Start of Dataset excerpts

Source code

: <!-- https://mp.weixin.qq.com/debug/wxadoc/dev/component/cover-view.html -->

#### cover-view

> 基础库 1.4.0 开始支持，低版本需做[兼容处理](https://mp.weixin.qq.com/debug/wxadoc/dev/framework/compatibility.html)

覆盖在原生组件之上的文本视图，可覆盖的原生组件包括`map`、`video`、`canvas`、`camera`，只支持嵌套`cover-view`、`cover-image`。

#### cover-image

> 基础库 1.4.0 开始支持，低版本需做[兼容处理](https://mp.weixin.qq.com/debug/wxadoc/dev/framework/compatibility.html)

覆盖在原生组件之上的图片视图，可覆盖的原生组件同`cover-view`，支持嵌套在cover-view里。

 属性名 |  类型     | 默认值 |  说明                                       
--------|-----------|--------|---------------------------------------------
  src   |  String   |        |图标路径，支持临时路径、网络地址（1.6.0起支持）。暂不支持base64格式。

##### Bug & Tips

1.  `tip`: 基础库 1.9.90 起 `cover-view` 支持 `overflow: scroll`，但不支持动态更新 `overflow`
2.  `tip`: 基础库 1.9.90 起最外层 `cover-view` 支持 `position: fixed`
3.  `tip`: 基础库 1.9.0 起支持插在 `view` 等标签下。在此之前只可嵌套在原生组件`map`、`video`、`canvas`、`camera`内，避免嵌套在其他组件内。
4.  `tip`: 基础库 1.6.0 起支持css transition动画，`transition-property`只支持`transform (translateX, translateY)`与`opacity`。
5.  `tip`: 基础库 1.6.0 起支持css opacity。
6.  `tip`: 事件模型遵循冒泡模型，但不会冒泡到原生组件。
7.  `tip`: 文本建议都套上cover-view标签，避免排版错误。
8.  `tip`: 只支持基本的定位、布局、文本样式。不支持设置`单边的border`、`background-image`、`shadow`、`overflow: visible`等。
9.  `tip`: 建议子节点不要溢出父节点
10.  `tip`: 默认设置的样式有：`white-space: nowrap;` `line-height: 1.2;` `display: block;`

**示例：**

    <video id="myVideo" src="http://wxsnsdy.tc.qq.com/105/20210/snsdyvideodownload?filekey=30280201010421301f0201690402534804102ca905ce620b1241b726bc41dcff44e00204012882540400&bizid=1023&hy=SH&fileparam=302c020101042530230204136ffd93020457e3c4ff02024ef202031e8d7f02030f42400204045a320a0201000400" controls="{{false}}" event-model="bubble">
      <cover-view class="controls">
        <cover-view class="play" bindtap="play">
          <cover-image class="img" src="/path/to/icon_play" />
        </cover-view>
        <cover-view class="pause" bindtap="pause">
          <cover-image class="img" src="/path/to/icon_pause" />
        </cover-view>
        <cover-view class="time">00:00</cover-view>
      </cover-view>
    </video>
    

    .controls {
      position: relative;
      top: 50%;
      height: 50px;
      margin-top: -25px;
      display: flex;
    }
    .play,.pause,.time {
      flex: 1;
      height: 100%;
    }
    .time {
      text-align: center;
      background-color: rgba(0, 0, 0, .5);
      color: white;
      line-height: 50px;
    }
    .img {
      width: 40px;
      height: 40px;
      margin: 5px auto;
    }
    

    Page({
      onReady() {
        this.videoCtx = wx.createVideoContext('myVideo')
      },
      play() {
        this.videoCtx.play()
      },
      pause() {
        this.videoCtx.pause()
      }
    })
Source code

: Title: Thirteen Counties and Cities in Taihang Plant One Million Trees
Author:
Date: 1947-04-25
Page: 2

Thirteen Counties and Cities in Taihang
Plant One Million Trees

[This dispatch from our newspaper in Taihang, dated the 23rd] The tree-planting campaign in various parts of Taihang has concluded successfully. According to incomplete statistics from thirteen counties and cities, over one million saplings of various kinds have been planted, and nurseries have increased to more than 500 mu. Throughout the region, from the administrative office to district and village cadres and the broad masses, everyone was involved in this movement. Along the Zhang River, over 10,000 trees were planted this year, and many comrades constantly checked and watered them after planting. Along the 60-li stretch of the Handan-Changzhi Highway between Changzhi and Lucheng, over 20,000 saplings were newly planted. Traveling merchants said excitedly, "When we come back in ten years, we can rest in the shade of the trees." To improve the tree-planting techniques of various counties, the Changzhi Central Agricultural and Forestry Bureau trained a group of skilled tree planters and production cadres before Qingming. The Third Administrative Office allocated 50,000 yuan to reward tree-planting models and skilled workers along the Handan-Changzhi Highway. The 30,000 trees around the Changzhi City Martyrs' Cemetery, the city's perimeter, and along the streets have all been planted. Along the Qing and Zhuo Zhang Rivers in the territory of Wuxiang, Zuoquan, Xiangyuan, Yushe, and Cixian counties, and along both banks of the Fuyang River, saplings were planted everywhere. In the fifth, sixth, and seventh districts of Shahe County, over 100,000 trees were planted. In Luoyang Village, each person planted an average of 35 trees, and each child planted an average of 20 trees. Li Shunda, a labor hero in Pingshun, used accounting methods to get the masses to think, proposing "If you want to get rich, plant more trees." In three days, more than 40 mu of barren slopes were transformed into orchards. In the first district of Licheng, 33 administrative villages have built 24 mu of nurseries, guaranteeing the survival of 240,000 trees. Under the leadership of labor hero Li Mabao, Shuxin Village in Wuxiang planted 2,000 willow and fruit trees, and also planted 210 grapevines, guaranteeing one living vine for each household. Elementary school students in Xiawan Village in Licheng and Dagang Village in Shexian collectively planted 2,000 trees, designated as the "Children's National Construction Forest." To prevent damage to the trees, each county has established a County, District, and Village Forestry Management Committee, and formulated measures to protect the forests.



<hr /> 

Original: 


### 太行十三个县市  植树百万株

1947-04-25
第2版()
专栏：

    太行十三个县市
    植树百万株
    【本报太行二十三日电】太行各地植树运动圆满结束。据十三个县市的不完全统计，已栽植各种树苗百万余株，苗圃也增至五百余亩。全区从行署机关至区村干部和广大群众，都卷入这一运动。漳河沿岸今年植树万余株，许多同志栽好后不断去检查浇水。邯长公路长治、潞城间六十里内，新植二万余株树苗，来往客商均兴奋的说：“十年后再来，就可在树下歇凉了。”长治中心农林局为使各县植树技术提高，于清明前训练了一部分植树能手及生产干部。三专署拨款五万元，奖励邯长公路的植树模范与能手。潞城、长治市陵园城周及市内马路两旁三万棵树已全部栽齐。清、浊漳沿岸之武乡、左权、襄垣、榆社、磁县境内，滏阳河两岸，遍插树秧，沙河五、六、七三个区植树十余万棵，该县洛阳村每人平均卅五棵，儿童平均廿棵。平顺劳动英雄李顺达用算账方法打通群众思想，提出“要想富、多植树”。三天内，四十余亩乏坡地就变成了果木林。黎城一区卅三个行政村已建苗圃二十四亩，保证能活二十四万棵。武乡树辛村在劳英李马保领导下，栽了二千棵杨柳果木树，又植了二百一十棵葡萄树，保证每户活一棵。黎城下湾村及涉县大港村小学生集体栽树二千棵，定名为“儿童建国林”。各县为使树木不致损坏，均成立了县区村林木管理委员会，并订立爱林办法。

End of Dataset excerpts

### What is needed
The records above are to be printed out again exactly, without omission.

### Exercise output
Source code

: <!-- https://mp.weixin.qq.com/debug/wxadoc/dev/component/cover-view.html -->

#### cover-view

> 基础库 1.4.0 开始支持，低版本需做[兼容处理](https://mp.weixin.qq.com/debug/wxadoc/dev/framework/compatibility.html)

覆盖在原生组件之上的文本视图，可覆盖的原生组件包括`map`、`video`、`canvas`、`camera`，只支持嵌套`cover-view`、`cover-image`。

#### cover-image

> 基础库 1.4.0 开始支持，低版本需做[兼容处理](https://mp.weixin.qq.com/debug/wxadoc/dev/framework/compatibility.html)

覆盖在原生组件之上的图片视图，可覆盖的原生组件同`cover-view`，支持嵌套在cover-view里。

 属性名 |  类型     | 默认值 |  说明                                       
--------|-----------|--------|---------------------------------------------
  src   |  String   |        |图标路径，支持临时路径、网络地址（1.6.0起支持）。暂不支持base64格式。

##### Bug & Tips

1.  `tip`: 基础库 1.9.90 起 `cover-view` 支持 `overflow: scroll`，但不支持动态更新 `overflow`
2.  `tip`: 基础库 1.9.90 起最外层 `cover-view` 支持 `position: fixed`
3.  `tip`: 基础库 1.9.0 起支持插在 `view` 等标签下。在此之前只可嵌套在原生组件`map`、`video`、`canvas`、`camera`内，避免嵌套在其他组件内。
4.  `tip`: 基础库 1.6.0 起支持css transition动画，`transition-property`只支持`transform (translateX, translateY)`与`opacity`。
5.  `tip`: 基础库 1.6.0 起支持css opacity。
6.  `tip`: 事件模型遵循冒泡模型，但不会冒泡到原生组件。
7.  `tip`: 文本建议都套上cover-view标签，避免排版错误。
8.  `tip`: 只支持基本的定位、布局、文本样式。不支持设置`单边的border`、`background-image`、`shadow`、`overflow: visible`等。
9.  `tip`: 建议子节点不要溢出父节点
10.  `tip`: 默认设置的样式有：`white-space: nowrap;` `line-height: 1.2;` `display: block;`

**示例：**

    <video id="myVideo" src="http://wxsnsdy.tc.qq.com/105/20210/snsdyvideodownload?filekey=30280201010421301f0201690402534804102ca905ce620b1241b726bc41dcff44e00204012882540400&bizid=1023&hy=SH&fileparam=302c020101042530230204136ffd93020457e3c4ff02024ef202031e8d7f02030f42400204045a320a0201000400" controls="{{false}}" event-model="bubble">
      <cover-view class="controls">
        <cover-view class="play" bindtap="play">
          <cover-image class="img" src="/path/to/icon_play" />
        </cover-view>
        <cover-view class="pause" bindtap="pause">
          <cover-image class="img" src="/path/to/icon_pause" />
        </cover-view>
        <cover-view class="time">00:00</cover-view>
      </cover-view>
    </video>
    

    .controls {
      position: relative;
      top: 50%;
      height: 50px;
      margin-top: -25px;
      display: flex;
    }
    .play,.pause,.time {
      flex: 1;
      height: 100%;
    }
    .time {
      text-align: center;
      background-color: rgba(0, 0, 0, .5);
      color: white;
      line-height: 50px;
    }
    .img {
      width: 40px;
      height: 40px;
      margin: 5px auto;
    }
    

    Page({
      onReady() {
        this.videoCtx = wx.createVideoContext('myVideo')
      },
      play() {
        this.videoCtx.play()
      },
      pause() {
        this.videoCtx.pause()
      }
    })
Source code

: Title: Thirteen Counties and Cities in Taihang Plant One Million Trees
Author:
Date: 1947-04-25
Page: 2

Thirteen Counties and Cities in Taihang
Plant One Million Trees

[This dispatch from our newspaper in Taihang, dated the 23rd] The tree-planting campaign in various parts of Taihang has concluded successfully. According to incomplete statistics from thirteen counties and cities, over one million saplings of various kinds have been planted, and nurseries have increased to more than 500 mu. Throughout the region, from the administrative office to district and village cadres and the broad masses, everyone was involved in this movement. Along the Zhang River, over 10,000 trees were planted this year, and many comrades constantly checked and watered them after planting. Along the 60-li stretch of the Handan-Changzhi Highway between Changzhi and Lucheng, over 20,000 saplings were newly planted. Traveling merchants said excitedly, "When we come back in ten years, we can rest in the shade of the trees." To improve the tree-planting techniques of various counties, the Changzhi Central Agricultural and Forestry Bureau trained a group of skilled tree planters and production cadres before Qingming. The Third Administrative Office allocated 50,000 yuan to reward tree-planting models and skilled workers along the Handan-Changzhi Highway. The 30,000 trees around the Changzhi City Martyrs' Cemetery, the city's perimeter, and along the streets have all been planted. Along the Qing and Zhuo Zhang Rivers in the territory of Wuxiang, Zuoquan, Xiangyuan, Yushe, and Cixian counties, and along both banks of the Fuyang River, saplings were planted everywhere. In the fifth, sixth, and seventh districts of Shahe County, over 100,000 trees were planted. In Luoyang Village, each person planted an average of 35 trees, and each child planted an average of 20 trees. Li Shunda, a labor hero in Pingshun, used accounting methods to get the masses to think, proposing "If you want to get rich, plant more trees." In three days, more than 40 mu of barren slopes were transformed into orchards. In the first district of Licheng, 33 administrative villages have built 24 mu of nurseries, guaranteeing the survival of 240,000 trees. Under the leadership of labor hero Li Mabao, Shuxin Village in Wuxiang planted 2,000 willow and fruit trees, and also planted 210 grapevines, guaranteeing one living vine for each household. Elementary school students in Xiawan Village in Licheng and Dagang Village in Shexian collectively planted 2,000 trees, designated as the "Children's National Construction Forest." To prevent damage to the trees, each county has established a County, District, and Village Forestry Management Committee, and formulated measures to protect the forests.



<hr /> 

Original: 


### 太行十三个县市  植树百万株

1947-04-25
第2版()
专栏：

    太行十三个县市
    植树百万株
    【本报太行二十三日电】太行各地植树运动圆满结束。据十三个县市的不完全统计，已栽植各种树苗百万余株，苗圃也增至五百余亩。全区从行署机关至区村干部和广大群众，都卷入这一运动。漳河沿岸今年植树万余株，许多同志栽好后不断去检查浇水。邯长公路长治、潞城间六十里内，新植二万余株树苗，来往客商均兴奋的说：“十年后再来，就可在树下歇凉了。”长治中心农林局为使各县植树技术提高，于清明前训练了一部分植树能手及生产干部。三专署拨款五万元，奖励邯长公路的植树模范与能手。潞城、长治市陵园城周及市内马路两旁三万棵树已全部栽齐。清、浊漳沿岸之武乡、左权、襄垣、榆社、磁县境内，滏阳河两岸，遍插树秧，沙河五、六、七三个区植树十余万棵，该县洛阳村每人平均卅五棵，儿童平均廿棵。平顺劳动英雄李顺达用算账方法打通群众思想，提出“要想富、多植树”。三天内，四十余亩乏坡地就变成了果木林。黎城一区卅三个行政村已建苗圃二十四亩，保证能活二十四万棵。武乡树辛村在劳英李马保领导下，栽了二千棵杨柳果木树，又植了二百一十棵葡萄树，保证每户活一棵。黎城下湾村及涉县大港村小学生集体栽树二千棵，定名为“儿童建国林”。各县为使树木不致损坏，均成立了县区村林木管理委员会，并订立爱林办法。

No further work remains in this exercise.